Been a long-time enthusiast for Andy Goldsworthy’s work. I
can’t quite recall the sequence but I became aware of him and what he was doing
and then shortly afterwards attended an exhibition, might have been a
retrospective, might have been his first major London show and was astonished
to find that everything on display was blown-up photography. Huge 2.5x2.5m
unframed pictures. Which wasn’t what I thought he was about. But then I
realised that if you are going to make a trail of brightly coloured leaves
floating slowly down a woodland stream, then how else can you explain it to
your audience than by taking a picture of what you just did.
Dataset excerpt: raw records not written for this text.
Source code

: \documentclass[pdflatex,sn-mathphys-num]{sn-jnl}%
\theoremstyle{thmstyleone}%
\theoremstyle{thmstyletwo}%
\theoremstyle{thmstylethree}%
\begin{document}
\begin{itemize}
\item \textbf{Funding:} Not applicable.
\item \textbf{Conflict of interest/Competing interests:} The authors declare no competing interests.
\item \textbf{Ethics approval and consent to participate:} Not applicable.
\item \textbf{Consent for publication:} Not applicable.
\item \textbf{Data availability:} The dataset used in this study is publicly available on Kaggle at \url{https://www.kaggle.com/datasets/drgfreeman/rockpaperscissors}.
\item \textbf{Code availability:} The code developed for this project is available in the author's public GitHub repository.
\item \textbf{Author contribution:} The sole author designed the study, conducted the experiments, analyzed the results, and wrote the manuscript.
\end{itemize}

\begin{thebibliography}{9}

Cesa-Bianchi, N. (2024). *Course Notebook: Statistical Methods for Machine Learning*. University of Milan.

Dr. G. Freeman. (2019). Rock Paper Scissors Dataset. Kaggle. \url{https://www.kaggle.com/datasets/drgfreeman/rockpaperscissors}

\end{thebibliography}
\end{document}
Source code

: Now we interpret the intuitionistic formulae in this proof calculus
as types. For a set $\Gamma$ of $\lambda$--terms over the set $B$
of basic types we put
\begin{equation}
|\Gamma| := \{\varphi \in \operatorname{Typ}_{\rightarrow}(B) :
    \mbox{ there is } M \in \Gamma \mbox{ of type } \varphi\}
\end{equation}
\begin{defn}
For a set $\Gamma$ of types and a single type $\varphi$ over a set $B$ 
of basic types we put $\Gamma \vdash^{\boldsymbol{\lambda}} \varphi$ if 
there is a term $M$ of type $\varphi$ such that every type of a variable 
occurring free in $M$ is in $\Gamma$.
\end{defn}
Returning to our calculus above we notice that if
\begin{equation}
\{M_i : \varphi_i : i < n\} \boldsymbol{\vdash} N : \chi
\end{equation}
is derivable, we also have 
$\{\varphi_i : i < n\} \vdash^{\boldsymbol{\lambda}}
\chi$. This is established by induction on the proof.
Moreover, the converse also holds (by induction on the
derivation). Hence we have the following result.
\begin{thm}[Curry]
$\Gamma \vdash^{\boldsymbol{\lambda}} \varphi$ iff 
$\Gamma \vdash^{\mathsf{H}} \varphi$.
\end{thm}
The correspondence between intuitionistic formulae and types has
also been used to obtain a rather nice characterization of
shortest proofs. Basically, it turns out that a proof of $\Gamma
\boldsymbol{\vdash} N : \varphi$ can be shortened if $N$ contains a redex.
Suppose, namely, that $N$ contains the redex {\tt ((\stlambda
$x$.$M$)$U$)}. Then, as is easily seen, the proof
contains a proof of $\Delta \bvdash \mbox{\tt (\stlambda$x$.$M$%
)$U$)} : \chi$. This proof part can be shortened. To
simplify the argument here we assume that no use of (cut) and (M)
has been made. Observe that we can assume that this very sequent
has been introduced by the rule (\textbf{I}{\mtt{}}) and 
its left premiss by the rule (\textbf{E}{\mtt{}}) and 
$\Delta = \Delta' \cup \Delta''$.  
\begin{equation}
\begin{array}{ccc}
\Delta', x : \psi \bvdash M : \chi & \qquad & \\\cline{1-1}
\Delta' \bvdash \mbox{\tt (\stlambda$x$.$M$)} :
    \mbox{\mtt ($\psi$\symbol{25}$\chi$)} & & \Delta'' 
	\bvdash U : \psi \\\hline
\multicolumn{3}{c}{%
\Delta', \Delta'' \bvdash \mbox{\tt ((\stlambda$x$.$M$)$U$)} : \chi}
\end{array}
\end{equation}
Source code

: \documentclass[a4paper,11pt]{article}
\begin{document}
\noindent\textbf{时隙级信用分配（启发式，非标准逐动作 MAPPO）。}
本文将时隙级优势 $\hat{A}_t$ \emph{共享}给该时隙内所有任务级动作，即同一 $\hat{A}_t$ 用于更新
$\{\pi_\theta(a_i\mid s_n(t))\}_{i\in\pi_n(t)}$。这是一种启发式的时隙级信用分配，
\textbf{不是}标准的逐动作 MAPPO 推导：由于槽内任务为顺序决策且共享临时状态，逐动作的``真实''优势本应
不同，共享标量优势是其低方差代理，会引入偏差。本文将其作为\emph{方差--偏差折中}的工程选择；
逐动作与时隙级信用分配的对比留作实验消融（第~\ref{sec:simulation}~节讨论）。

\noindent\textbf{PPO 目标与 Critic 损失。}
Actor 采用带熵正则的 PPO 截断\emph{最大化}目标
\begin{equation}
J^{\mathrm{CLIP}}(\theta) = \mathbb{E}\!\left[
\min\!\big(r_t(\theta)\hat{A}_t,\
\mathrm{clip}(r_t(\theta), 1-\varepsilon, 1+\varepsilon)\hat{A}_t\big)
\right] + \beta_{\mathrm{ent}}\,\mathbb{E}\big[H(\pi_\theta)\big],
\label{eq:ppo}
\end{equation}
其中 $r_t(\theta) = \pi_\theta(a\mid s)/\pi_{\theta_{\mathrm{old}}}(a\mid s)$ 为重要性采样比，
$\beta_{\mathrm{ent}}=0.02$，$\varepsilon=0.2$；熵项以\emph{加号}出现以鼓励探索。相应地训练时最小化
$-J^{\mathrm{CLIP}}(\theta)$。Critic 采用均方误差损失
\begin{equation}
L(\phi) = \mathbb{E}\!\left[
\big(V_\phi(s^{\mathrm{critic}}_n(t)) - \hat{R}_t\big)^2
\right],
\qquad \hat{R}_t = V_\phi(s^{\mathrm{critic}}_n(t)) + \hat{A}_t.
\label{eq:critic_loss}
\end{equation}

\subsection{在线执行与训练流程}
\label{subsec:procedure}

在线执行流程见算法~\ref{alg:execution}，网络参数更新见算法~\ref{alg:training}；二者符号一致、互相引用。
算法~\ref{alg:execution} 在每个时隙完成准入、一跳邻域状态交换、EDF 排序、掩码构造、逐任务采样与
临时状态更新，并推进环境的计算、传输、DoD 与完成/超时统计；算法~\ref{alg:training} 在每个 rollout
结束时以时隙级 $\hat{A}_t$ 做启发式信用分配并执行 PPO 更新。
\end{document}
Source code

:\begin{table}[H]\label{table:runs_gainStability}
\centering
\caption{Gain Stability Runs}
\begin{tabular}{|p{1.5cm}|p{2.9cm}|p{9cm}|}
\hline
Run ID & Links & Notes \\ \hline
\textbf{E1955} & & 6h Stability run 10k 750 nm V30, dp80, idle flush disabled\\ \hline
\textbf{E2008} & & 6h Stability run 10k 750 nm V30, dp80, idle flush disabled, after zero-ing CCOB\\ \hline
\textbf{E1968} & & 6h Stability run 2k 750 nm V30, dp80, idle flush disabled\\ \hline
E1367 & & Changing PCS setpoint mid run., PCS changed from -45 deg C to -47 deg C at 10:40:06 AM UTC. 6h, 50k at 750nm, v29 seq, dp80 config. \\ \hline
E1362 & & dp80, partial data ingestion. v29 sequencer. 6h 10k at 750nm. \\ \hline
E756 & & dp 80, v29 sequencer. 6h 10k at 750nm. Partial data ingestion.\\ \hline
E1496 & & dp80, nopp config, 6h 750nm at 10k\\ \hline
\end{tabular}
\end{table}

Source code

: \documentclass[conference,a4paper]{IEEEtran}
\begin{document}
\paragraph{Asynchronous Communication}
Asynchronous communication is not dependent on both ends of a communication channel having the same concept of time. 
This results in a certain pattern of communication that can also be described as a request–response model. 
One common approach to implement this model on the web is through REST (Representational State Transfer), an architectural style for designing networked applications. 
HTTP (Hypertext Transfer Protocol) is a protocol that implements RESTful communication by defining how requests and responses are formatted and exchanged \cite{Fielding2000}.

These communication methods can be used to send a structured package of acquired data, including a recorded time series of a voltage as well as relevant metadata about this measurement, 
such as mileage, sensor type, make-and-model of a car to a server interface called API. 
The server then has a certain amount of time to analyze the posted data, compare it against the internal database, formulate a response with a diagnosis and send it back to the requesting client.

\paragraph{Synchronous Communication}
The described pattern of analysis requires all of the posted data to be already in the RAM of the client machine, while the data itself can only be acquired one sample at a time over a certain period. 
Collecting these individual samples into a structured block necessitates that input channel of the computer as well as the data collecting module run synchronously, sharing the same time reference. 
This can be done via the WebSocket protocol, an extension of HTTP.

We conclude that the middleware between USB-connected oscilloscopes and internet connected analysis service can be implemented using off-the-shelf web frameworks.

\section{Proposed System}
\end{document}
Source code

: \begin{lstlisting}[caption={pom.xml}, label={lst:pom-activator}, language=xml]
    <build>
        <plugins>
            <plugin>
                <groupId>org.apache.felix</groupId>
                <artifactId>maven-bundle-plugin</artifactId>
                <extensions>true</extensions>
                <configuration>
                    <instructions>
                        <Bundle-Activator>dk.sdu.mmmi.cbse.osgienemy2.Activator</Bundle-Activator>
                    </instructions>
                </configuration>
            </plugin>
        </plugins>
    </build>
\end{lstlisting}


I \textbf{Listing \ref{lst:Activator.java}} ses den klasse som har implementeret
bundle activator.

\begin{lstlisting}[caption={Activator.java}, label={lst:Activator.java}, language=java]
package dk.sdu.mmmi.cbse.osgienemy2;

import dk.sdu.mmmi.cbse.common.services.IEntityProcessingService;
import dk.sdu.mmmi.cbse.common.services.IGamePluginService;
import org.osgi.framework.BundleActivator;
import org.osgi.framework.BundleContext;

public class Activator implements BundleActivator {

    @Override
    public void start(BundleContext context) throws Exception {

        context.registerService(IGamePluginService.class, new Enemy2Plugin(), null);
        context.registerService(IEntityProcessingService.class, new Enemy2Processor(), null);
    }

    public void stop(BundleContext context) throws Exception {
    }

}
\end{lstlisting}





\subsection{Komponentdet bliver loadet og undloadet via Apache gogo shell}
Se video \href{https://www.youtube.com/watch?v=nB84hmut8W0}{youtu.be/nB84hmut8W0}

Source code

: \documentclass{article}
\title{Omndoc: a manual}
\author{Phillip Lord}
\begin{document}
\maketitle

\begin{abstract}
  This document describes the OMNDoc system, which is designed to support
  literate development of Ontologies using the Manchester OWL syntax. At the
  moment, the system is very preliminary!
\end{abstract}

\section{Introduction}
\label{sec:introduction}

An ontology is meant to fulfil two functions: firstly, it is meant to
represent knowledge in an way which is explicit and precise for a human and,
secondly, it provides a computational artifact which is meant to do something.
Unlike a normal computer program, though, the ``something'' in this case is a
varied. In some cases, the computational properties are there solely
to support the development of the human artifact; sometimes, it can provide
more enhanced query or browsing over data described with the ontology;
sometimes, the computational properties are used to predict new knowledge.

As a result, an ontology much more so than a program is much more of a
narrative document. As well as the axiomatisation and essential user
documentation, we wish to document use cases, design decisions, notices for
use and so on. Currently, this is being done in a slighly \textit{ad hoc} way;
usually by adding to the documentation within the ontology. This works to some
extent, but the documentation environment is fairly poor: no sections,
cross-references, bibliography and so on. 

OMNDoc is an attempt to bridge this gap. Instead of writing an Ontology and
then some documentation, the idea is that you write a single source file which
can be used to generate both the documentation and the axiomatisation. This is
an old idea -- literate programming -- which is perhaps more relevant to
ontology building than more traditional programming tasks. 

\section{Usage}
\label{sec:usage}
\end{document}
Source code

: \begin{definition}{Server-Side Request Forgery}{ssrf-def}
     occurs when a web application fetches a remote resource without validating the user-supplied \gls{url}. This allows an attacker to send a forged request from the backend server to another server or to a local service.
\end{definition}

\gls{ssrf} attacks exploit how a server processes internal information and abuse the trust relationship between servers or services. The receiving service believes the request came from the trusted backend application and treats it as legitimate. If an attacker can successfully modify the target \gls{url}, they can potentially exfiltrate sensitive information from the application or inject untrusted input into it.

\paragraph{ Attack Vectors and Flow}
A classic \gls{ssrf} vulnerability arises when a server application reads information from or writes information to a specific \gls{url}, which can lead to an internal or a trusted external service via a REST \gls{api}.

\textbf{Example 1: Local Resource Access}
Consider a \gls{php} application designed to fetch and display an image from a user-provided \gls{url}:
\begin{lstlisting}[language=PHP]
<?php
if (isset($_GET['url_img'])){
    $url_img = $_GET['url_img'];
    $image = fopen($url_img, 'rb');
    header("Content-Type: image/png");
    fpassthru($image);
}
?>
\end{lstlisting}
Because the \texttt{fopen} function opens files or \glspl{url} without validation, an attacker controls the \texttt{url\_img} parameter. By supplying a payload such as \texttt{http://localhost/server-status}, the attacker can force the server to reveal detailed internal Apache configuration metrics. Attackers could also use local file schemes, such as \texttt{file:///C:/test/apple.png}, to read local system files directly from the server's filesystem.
His work has a kind of spiritual purpose and encompasses
stone walls [see image] like this one in Grizedale Sculpture Park which is
utterly delightful when you see it for real; sticks and pebble arrangements, leaves
scattered or woven in some kind of pattern seem to be his most favoured form of
expression. He is well worth investigating. There is one of his pieces over in
Gateshead amongst some prickly bushes next to the Hilton Hotel car park that
no-one no-one knows about. It is from
his series of egg-shaped twig structures; it must be worth a fortune but it is
not fenced-off or surrounded by opaque security glass, it just sits there
waiting to be found.
Many of his pieces only last a few hours but that doesn’t invalidate
them in any way, in fact that gossamer-winged aspect to much of his work is
probably the thing I love the most about it.